Sequential bayesian regression
As previously seen we can fit the same problem with a bayesian sequentially updating method. Updating some prior distibution over our coefficients to get a posterior.
class BayesLinearRegressor:
def __init__(
self, number_of_features, mean=None, cov=None, alpha=1e6, beta=1
):
# prior distribution on weights
if mean is None:
self.mean = np.array([[0] * (number_of_features)], dtype=float).T
if cov is None:
self.cov = alpha * np.identity(number_of_features)
self.cov_inv = np.linalg.inv(self.cov)
self.cov_init = self.cov
self.beta = beta # process noise
self.number_of_features = number_of_features
def fit(self, x, y):
return self.update(x, y)
def update(self, x, y, inc_alpha=None):
"""
Perform a bayesian update step
"""
if len(x.shape) == 1:
x = x[np.newaxis, :]
if len(y.shape) == 1:
y = y[:, np.newaxis]
# update state of covariance and means
cov_n_inv = self.cov_inv + self.beta * x.T @ x
cov_n = np.linalg.inv(cov_n_inv)
mean_n = cov_n @ (self.cov_inv @ self.mean + self.beta * x.T @ y)
if inc_alpha is not None:
# cov_n = cov_n - (cov_n - self.cov_init) * inc_alpha
cov_n = cov_n + inc_alpha * np.identity(self.number_of_features)
cov_n_inv = np.linalg.inv(cov_n)
self.cov_inv = cov_n_inv
self.cov = cov_n
self.mean = mean_n
def predict(self, x):
mean = x @ self.mean
scale = np.sqrt(np.sum(x @ self.cov @ x.T, axis=1))
return mean, scale
@property
def coef_(self):
return self.mean
@property
def scale_(self):
return np.sqrt(np.diag(self.cov))
Sequential training
We will train the model with one data point at a time.
bayes_linear_regression = BayesLinearRegressor(x.shape[1])
params_mu_seq = []
params_std_seq = []
for idx in range(n):
bayes_linear_regression.update(
x[idx, :],
y[[idx]],
)
params_mu_seq.append(bayes_linear_regression.coef_.flatten())
params_std_seq.append(bayes_linear_regression.scale_)
params_mu_seq = pd.DataFrame(params_mu_seq)
params_std_seq = pd.DataFrame(params_std_seq)
Now lets plot the results. We skip the first few samples as the coefficients will be pretty wild and large at the start.

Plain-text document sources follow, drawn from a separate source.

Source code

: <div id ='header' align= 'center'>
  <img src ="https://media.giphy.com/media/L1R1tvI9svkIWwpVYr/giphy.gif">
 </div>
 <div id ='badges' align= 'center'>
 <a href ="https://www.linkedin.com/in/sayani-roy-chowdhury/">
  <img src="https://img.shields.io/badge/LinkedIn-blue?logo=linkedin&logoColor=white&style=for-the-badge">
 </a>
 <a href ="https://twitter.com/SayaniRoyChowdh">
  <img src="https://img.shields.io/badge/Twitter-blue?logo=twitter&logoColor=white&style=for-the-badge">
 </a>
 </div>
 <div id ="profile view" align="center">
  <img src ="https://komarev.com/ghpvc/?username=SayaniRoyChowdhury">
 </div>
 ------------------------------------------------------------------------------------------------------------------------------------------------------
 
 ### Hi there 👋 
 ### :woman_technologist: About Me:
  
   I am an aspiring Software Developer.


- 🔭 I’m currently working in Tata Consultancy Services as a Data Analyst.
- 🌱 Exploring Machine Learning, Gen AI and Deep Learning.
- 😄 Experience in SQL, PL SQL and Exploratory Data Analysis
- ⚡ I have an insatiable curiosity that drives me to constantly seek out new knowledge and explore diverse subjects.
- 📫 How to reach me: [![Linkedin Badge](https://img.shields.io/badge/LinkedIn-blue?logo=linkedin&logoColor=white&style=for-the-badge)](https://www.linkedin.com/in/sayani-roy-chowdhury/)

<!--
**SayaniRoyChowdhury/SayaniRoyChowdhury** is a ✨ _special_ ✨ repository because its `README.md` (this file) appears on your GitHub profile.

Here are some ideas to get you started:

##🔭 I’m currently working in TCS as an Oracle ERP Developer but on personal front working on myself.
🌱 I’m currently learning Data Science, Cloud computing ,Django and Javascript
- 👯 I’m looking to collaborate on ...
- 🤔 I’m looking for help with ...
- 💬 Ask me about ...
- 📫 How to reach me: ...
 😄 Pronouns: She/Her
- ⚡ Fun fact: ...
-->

def plot_seq_results(params_mu, params_std, start_skip = 20):
fig, ax = plt.subplots(figsize=(10, 6))
ax.plot(params_mu.iloc[start_skip:, :], color='b', label='SeqBayes')
for idx in range(m + 1):
ax.fill_between(
np.arange(n - start_skip),
(params_mu - params_std).iloc[start_skip:, idx],
(params_mu + params_std).iloc[start_skip:, idx],
alpha=0.5,
color='r'
)
if 1:
ax.plot(w, color='g', label='Actual')
if 0:
w_sm_mu
w_sm_std
# fig.legend()
fig.show()
plot_seq_results(params_mu_seq, params_std_seq)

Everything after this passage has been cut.